• **Input**:
┄┄┄┄┄┄
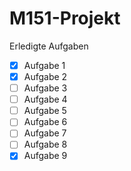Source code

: # M151-Projekt

Erledigte Aufgaben
-[x] Aufgabe 1
-[x] Aufgabe 2
-[ ] Aufgabe 3
-[ ] Aufgabe 4
-[ ] Aufgabe 5
-[ ] Aufgabe 6
-[ ] Aufgabe 7
-[ ] Aufgabe 8
-[x] Aufgabe 9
┄┄┄┄┄┄
• **Task requirements**: Transcribe every record above exactly, leaving out the pictures.

• **Task answer**:
Source code

: # M151-Projekt

Erledigte Aufgaben
-[x] Aufgabe 1
-[x] Aufgabe 2
-[ ] Aufgabe 3
-[ ] Aufgabe 4
-[ ] Aufgabe 5
-[ ] Aufgabe 6
-[ ] Aufgabe 7
-[ ] Aufgabe 8
-[x] Aufgabe 9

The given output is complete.